Emergency transshipments are employed in order to maintain inventory presence in local markets. By keeping decentralized facilities open and stocked, a firm is able to fill immediately a large proportion of demand from inventory, thereby preserving high levels of customer service through minimal average order cycle times. When demand is unexpectedly high and cannot be filled from on-hand inventory, an emergency transshipment from another facility with sufficient stock also preserves high levels of customer service through maximal inventory availability. (Unless otherwise noted, further reference to emergency transshipments will simply be termed transshipments.) Indeed, management may be able to support high customer service levels through the use of transshipments while at the same time reducing overall on-hand inventory levels at the decentralized locations; this is the notion of demand pooling.

Transshipments have the effect of pooling leadtimes, too. Individual locations place reorders independently, so a late-arriving order at one location may be offset by an early-arriving order at another. Coupled with the use of transshipments, replenishments arriving at different times in different locations can still be used to fulfill demand throughout the system; consequently, inventory availability improves.

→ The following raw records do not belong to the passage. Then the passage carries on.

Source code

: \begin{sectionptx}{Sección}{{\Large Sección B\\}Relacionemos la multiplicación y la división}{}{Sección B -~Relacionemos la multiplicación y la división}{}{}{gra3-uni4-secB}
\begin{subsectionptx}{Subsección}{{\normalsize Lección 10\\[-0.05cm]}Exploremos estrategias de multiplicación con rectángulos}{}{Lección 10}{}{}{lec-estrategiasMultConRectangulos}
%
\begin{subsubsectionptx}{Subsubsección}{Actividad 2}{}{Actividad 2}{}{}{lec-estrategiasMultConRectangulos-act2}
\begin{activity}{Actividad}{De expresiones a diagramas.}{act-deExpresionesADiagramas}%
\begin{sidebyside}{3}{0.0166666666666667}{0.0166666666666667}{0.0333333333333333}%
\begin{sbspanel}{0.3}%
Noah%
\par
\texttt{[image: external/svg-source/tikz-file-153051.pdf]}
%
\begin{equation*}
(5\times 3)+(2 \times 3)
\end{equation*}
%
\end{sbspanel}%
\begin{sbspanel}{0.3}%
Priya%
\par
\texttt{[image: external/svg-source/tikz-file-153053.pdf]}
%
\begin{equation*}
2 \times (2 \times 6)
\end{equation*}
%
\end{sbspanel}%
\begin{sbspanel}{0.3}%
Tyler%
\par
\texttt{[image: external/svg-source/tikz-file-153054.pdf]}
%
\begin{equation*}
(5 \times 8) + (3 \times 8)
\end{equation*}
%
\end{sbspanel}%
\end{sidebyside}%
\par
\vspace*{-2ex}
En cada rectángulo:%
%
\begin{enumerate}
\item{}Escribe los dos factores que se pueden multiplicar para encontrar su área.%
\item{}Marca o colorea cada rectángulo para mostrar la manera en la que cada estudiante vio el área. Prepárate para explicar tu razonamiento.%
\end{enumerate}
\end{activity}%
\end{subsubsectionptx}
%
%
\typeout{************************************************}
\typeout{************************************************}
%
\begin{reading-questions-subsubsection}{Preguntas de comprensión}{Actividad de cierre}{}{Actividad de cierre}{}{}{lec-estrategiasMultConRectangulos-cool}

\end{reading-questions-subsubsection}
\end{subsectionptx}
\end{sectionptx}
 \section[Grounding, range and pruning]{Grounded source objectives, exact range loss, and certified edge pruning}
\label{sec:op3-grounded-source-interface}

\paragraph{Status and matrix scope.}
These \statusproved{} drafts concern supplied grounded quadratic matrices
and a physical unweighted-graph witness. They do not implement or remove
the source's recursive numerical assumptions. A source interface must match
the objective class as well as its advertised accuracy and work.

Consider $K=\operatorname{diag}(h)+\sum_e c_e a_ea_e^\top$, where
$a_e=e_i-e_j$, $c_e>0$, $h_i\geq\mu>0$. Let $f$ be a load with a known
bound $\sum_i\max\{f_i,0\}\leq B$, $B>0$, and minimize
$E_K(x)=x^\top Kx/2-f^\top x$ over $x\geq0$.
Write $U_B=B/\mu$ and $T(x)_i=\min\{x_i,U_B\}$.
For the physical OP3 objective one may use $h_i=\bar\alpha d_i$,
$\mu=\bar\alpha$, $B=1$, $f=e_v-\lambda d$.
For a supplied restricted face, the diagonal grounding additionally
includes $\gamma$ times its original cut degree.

Transshipments, however, are not free. A premium is paid to expedite small shipments between locations. Furthermore, the decentralized locations need to interact with one another in order to determine the appropriate facility from which to request a transshipment. Perhaps most important, management at individual locations must be willing to provide stock to others upon request. As long as these drawbacks in total do not outweigh the advantages of transshipment, its use should be permitted.

Much research on transshipments has focused on the mathematical modeling of particular systems. Work along these lines includes that of Krishnan and Rao,7 Lee,8 Tagaras,9 Axsater,10 Dada,11 Sherbrooke,12 Tagaras and Cohen,13 and Xu, Evers, and Fu.14 In general, it confirms that transshipments reduce stockouts by improving inventory availability. Simulation analysis also has been used to examine various aspects of transshipments (for example, Cantagalli, 15 Evers,16 and Needham and Evers 17).

A second method for achieving statistical economies, inventory centralization, lacks a key advantage of transshipments. By definition, consolidation leads to the withdrawal of inventory from markets and a fundamental restructuring in the logistics network of the firm. Inventory is held at a handful of locations, leading to longer order cycle times and/or higher transportation costs for distribution to markets no longer stocked locally. This technique typically requires considerable longrange planning because facilities are closed (and, possibly, new ones opened), inventories moved, and personnel displaced. Because centralization cannot usually be quickly implemented, it is not considered further in this study. To be sure, demand pooling occurs, and as a consequence, inventory availability rises while inventory levels fall. Consolidation alone, however, does not result in leadtime pooling and has been shown to be eclipsed by transshipments,ls which is a second reason for not exploring centralization further in this analysis (for more on consolidation, see, for example, Das and Tyagi 19).